El banquete Anual
de la Cofradía
de Sepultureros,
Mathias Enard,
Literatura
Random House,
496 páginas
Por David Marklimo
El mundo está paralizado. Una pandemia, que sin llegar a ser la de peste, estremece a los pueblos y desnuda al capitalismo salvaje que privatizó los servicios públicos, un virus que ataca millones de familias sin importarle nada. En medio de la cuarentena y del estado de calamidad existente, nos corresponde ahora promover otro tipo de valores. Así, volver al campo es una tarea urgente frente a la escasez de alimentos sanos. Volver al campo, entonces se ha convertido en un reclamo que llega también del arte, en forma de novela. Mathias Enard, célebre por el premio Goncourt en 2015, retrata a su Francia natal en El banquete anual de la cofradía de sepultureros.
La novela tiene la trama en la que el estudiante David Mazon, aspirante tonto a etnógrafo, más bien, llega a La Pierre Saint Christophe, (una región de marismas en Francia) con el objetivo de convertir a los habitantes y sus costumbres en el material de estudio para su tesis. Mientras supera las incomodidades del mundo rural, David establece contacto con los pintorescos lugareños que frecuentan el café, atestado como no podía ser de otra manera, para entrevistarlos. Los encabeza Martial, el alcalde / enterrador, y el anfitrión del tradicional banquete anual de los miembros de la Cofradía de Sepultureros, una especie de encuentro de todos los enterradores del país.
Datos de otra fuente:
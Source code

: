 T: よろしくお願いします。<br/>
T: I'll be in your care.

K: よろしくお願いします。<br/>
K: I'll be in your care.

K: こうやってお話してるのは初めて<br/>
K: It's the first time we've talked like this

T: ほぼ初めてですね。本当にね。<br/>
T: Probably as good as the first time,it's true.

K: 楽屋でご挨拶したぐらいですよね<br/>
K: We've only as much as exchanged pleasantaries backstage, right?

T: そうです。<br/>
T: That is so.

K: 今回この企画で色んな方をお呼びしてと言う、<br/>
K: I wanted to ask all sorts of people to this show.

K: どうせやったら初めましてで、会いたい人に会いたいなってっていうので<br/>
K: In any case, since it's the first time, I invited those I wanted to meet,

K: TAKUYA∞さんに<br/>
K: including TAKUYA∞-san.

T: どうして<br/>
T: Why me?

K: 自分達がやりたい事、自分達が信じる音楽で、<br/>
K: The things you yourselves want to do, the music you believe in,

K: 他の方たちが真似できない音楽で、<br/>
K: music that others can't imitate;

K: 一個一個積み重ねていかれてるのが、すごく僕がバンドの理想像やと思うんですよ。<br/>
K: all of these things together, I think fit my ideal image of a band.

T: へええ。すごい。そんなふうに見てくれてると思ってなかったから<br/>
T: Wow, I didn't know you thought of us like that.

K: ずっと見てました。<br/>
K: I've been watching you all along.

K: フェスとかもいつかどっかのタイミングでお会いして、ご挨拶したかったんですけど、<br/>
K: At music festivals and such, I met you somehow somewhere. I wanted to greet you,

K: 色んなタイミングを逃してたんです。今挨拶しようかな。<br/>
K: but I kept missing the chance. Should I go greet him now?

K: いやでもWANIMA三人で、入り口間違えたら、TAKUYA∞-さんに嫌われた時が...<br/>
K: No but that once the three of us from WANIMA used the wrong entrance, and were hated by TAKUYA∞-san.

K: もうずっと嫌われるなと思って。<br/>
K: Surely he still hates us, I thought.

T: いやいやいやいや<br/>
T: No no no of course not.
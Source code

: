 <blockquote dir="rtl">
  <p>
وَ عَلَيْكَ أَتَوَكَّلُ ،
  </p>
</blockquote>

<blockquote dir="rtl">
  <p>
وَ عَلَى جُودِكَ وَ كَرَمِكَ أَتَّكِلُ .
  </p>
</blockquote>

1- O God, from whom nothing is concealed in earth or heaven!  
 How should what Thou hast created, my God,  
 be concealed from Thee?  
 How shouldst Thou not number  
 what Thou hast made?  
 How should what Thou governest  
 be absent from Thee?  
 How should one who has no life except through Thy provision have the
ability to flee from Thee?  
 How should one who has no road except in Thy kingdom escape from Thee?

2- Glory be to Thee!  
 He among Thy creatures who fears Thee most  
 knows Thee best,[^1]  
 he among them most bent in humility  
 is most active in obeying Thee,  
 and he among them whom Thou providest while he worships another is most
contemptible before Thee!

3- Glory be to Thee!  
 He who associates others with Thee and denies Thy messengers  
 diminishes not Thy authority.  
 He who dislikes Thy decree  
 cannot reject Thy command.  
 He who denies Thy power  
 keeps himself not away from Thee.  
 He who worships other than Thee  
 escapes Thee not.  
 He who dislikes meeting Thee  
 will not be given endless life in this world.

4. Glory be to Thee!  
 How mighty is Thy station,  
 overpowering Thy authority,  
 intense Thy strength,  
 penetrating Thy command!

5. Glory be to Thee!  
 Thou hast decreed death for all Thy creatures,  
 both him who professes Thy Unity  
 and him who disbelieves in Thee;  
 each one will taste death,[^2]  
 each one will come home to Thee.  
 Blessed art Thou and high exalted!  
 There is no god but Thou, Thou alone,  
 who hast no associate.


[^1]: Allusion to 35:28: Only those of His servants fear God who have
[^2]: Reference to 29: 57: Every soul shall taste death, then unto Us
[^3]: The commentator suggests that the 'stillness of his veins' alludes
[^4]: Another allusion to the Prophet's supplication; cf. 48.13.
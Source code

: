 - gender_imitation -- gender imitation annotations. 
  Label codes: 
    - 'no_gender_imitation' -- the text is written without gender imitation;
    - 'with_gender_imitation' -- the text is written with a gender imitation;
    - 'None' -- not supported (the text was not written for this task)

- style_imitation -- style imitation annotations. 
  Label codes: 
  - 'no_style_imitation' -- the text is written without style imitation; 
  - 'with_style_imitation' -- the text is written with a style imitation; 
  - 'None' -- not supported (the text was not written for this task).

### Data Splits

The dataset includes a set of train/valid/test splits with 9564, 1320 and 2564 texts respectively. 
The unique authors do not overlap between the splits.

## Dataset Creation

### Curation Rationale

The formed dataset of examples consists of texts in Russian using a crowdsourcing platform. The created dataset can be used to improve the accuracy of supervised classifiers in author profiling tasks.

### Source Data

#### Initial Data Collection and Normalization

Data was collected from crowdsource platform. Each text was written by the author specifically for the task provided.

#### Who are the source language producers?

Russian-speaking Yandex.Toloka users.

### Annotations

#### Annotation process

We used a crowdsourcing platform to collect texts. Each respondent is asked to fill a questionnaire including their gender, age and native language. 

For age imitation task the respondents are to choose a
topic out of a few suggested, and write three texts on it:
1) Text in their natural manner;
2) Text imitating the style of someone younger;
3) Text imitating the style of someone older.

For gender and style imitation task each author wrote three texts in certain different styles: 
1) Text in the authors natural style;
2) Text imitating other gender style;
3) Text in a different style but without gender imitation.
No podríamos decir que Mazon sea una lumbrera, al contrario. Es un tipo no muy listo, que apunta en su diario datos completamente irrelevantes, que parece que no le sirven a nadie más. Pero en el fondo el lector, rápidamente, entiende de qué va el conflicto. ¿Qué significa hoy vivir en el campo? Esta es la pregunta esencial de la novela, deambulamos por los problemas ecológicos y agrarios actuales. Lo trágico es que Mazon, por su carácter de citadino, no se da cuenta de lo que le rodea, de que existen historias que están a su alcance pero que nunca percibe: las narraciones milenarias en boca de los campesinos, la naturaleza que vincula a las personas con los árboles o los animales en un ejercicio que recuerda a la cosmogonía budista.
Vemos aquí, que la vida en el campo francés es curiosa: vinos, quesos -anatema para un francés-, panes y comidas van de la mano de leyendas, canciones y disputas sobre el futuro del oficio funerario. La muerte tiene un peso fundamental en la historia, en la narración, en los porqués de los personajes y en el eje de la novela. La vida, parecen decirnos, sólo tiene sentido si se incorpora a la Muerte. Así a cada vida y a cada muerte se le incorporan las historias y los personajes. Y se representa, en parte, por la conexión del ser humano con la naturaleza, que en los pueblos se siente de otra manera. Se siente más que nunca. El mundo, la muerte, más bien, entonces, puede ser entendida como un destino único, lo que no significa que todos seamos lo mismo. Pero todos atravesamos por eso que llaman compasión, sufrimiento y todos esperamos algo de solidaridad por parte de nuestros semejantes.
Una de las particularidades de la novela es que, al presentarnos la vida en el campo, desfilan una serie de personajes que podrían tener su propia novela. Estamos ante un mosaico, donde las pequeñas historias aspiran a hacerse globales. Pero justamente por ello, uno entiende que, en la vida rural, su atmósfera plagada de pequeños placeres, conocer por sus nombres e historias a todos los que comparten contigo la fiesta es lo común. El cambio de ritmo, de narrador, de tono, de estructura, también nos lleva al cambio de humor y lenguaje. Se nos lleva por las páginas de este libro con suma facilidad, casi sin molestar, manteniendo la esencia y las preguntas base sobre las que se sustenta la novela. Es quizá, una de las obras más ricas, más interesantes, y más estimulantes, que podemos leer hoy en día. Ojalá se den la oportunidad de zambullirse en sus páginas.